Ode ai falsari di Napoli

di ilsimplicissimus

Evviva. Se c’è qualcuno che in questo Paese fa qualcosa di economicamente coerente sono proprio i falsari di Napoli che invadono il mercato di euro contraffatti. Infatti sono gli unici che fanno ciò che si dovrebbe fare, ma che purtroppo è impossibile fare all’interno dell’eurozona, vale a dire usare la leva monetaria per stimolare la crescita: e lo fanno concretamente a forza di piccoli e medi tagli che – se sottratti all’asfittico sistema criminale – avrebbero un effetto più benefico rispetto ai 300 miliardi di pura fantasia spacciati da Juncker e sniffati dai media di regime che ormai si accontentano di merce scadente e tagliata male. Di pessimi stupefacenti.

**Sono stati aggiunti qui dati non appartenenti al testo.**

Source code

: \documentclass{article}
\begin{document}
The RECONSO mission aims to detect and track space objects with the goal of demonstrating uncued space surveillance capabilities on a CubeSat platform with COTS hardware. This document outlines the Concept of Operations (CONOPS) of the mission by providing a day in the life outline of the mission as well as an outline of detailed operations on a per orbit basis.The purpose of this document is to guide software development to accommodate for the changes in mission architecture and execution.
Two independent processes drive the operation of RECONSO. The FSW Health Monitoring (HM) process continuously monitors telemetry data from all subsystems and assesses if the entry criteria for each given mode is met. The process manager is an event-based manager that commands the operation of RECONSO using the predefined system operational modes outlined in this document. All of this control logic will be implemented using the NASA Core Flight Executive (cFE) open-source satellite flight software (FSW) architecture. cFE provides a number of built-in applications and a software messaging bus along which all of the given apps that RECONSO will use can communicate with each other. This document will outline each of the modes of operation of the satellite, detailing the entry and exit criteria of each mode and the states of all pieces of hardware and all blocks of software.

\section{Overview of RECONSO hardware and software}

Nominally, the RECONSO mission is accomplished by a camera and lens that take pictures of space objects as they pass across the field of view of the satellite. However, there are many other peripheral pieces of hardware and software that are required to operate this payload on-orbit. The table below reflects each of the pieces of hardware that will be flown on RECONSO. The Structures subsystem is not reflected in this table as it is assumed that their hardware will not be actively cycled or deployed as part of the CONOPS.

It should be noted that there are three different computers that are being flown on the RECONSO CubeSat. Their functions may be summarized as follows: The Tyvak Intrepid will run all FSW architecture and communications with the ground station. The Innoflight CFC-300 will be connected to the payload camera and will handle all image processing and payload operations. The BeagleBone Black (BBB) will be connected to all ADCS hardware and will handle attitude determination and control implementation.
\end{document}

Ora la cosa potrà sembrare assurdo, ma non lo è affatto perché i falsari non agiscono diversamente dalle banche: creano denaro dal nulla. La credenza popolare secondo cui la banca quando presta denaro si serve di quello depositato dai correntisti, è priva di senso e non lo dico io, ma la banca d’Inghilterra: “In pratica la creazione di denaro differisce da vari malintesi popolari: le banche non agiscono solo da intermediari, dando in prestito i depositi effettuati presso di loro… Ogni volta che una banca fa un prestito, crea allo stesso tempo un corrispondente deposito sul conto del mutuatario, creando in tal modo nuovo denaro.”

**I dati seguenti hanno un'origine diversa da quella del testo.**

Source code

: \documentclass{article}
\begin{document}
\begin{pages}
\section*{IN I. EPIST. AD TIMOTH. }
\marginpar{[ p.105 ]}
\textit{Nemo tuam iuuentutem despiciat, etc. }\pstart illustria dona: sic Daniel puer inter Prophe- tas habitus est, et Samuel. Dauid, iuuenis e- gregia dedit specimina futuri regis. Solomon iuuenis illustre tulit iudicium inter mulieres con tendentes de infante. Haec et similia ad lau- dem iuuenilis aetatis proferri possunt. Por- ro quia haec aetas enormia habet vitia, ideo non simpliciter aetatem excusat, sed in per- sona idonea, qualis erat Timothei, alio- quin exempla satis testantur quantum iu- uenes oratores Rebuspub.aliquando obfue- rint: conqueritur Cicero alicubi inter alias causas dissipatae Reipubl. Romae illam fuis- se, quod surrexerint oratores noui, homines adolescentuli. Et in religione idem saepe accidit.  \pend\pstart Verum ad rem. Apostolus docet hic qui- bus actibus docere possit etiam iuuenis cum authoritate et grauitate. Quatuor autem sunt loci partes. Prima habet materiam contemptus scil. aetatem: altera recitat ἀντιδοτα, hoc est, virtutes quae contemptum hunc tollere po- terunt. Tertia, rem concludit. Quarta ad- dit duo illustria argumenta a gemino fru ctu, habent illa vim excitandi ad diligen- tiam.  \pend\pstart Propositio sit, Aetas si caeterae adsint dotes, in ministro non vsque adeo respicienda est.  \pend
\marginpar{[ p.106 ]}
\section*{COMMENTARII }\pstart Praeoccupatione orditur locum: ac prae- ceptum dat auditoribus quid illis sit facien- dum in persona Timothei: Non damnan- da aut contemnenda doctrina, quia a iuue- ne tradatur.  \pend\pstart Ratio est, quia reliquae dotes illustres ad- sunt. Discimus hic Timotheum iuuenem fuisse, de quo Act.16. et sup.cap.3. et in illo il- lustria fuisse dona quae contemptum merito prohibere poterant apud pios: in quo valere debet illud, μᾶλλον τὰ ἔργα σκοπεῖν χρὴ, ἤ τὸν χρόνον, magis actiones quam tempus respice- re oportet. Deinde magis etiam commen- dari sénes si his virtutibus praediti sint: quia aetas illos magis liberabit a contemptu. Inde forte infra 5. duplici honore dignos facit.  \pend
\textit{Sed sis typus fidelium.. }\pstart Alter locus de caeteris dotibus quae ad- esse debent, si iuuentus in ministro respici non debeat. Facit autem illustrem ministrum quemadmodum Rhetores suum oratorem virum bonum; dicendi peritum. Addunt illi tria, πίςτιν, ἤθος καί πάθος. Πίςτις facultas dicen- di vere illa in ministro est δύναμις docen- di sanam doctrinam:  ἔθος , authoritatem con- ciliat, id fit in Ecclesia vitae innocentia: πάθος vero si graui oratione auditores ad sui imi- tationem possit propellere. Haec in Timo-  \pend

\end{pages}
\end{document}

Si può interpretare il meccanismo in vari modi, ma di fatto quando accendete un mutuo la banca vi fornisce unicamente un certificato di credito che solo in percentuale minima è coperto dai depositi. Il resto, il 99% o spesso anche di più, è una pura ipotesi che sarete voi, con il lavoro a rendere eventualmente effettivo. E non basta, perché il vostro mutuo, specie se vi sono dubbi di esigibilità, verrà immesso nel beato mondo delle scommesse finanziarie,creando nuovo e ulteriore denaro dal nulla. Quindi  la banca per farvi credito spende pochi euro in carta e in tempi di lavoro, mentre almeno i falsari sono costretti a investimenti  molto più corposi in termini di progettazione, disegno, stampa e organizzazione distributiva. Insomma creano più lavoro.

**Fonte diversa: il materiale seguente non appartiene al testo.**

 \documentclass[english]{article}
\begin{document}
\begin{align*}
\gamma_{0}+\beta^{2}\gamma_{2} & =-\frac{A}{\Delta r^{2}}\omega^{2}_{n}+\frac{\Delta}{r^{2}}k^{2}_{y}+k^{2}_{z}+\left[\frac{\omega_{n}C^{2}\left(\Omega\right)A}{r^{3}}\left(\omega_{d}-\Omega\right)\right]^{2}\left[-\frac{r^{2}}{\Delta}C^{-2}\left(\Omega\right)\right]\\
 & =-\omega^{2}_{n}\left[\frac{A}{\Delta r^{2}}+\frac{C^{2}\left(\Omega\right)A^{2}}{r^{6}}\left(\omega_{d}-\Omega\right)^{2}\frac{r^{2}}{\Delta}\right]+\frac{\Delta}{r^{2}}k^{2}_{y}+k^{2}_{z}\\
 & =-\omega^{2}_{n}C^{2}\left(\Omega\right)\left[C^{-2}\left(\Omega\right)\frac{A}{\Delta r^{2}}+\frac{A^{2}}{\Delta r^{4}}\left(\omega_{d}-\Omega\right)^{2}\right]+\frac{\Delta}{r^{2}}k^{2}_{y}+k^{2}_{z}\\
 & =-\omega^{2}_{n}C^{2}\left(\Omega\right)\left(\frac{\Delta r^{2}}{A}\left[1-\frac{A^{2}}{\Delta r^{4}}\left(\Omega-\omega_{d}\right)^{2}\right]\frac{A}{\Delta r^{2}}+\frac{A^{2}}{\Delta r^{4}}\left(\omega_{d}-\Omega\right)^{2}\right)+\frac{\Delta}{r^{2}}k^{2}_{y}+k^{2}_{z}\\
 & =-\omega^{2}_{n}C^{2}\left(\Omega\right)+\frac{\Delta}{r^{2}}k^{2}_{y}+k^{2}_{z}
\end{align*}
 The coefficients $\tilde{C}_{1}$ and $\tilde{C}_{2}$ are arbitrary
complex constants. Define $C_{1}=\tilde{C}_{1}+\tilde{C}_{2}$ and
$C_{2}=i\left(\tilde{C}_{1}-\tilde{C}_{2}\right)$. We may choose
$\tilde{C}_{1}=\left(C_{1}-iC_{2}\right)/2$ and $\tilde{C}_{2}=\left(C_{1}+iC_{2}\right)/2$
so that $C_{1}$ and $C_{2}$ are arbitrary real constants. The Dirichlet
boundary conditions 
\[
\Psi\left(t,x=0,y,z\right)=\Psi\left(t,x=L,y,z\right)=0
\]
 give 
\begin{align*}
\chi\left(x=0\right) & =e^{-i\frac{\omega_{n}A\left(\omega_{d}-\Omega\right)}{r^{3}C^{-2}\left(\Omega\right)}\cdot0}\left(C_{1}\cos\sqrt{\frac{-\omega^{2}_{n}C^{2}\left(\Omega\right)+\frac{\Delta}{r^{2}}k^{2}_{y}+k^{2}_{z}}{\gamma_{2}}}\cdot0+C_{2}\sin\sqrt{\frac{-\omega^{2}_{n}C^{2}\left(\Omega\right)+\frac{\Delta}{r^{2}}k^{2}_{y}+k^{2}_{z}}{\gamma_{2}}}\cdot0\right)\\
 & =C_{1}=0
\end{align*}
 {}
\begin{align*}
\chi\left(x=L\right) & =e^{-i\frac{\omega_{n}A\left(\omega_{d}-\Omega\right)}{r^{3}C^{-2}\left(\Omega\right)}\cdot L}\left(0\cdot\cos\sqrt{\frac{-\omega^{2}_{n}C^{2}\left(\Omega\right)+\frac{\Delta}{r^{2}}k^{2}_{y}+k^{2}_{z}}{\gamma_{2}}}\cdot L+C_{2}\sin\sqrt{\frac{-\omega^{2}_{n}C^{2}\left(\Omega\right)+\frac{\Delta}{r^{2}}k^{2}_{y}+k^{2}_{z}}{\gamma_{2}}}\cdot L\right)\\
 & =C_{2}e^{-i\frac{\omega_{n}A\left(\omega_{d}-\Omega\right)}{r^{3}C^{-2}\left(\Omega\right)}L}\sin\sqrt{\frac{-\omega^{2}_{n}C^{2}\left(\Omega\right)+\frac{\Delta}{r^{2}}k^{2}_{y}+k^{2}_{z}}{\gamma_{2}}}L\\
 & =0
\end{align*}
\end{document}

Dalla fine della parità aurea in effetti è ben difficile capire quale sia la sostanza del reato: prima, quando ogni banconota o moneta, aveva un corrispondente valore in oro, stampare soldi falsi significava immettere denaro senza copertura e dunque fasullo. Oggi di certo non è più così e in realtà il reato consiste solo nel non avere l’autorizzazione ufficiale ad immettere carta moneta, perché in una certa misura tutto il denaro è falso, è un atto di fede. Anche da un punto di vista tecnico le differenze sono poche perché la banca d’Italia tramite la zecca può stampare quante banconote vuole su richiesta delle banche per la sostituzione di biglietti vecchi o danneggiati o per rifornire bancomat e cassa clienti: non esistono limiti precisi perché si ritiene che che la immissione in circolazione di banconote sia un processo indotto dalla domanda ( vedi qui dalla Gazzetta ufficiale della Bce). Però anche l’immissione di biglietti formalmente falsi è anch’essa determinata dalla domanda solo che in questo caso essa cresce con la crisi ed è dunque anticiclica, rivolta all’economia reale, mentre il sistema di stampa monetaria tarato esclusivamente sulle banche ( che lavorano in gran parte su denaro elettronico) approfondisce la crisi  perché man mano che essa morde c’è meno richiesta di contante.

Dulcis in fundo, con il conteggio nel Pil delle attività criminali, anche la fabbricazione e lo spaccio di biglietti contraffatti entra nel conto ufficiale, generando una quantità di valore riconosciuto e ufficiale forse pari a quello nominale fabbricato nelle stamperie. Certo vedere le cose sotto questo punto di vista può apparire paradossale, ma non meno delle aporie del mercato e del capitalismo finanziario che teme i piccoli spacciatori di carta moneta come il diavolo perché è esso stesso il grande falsario.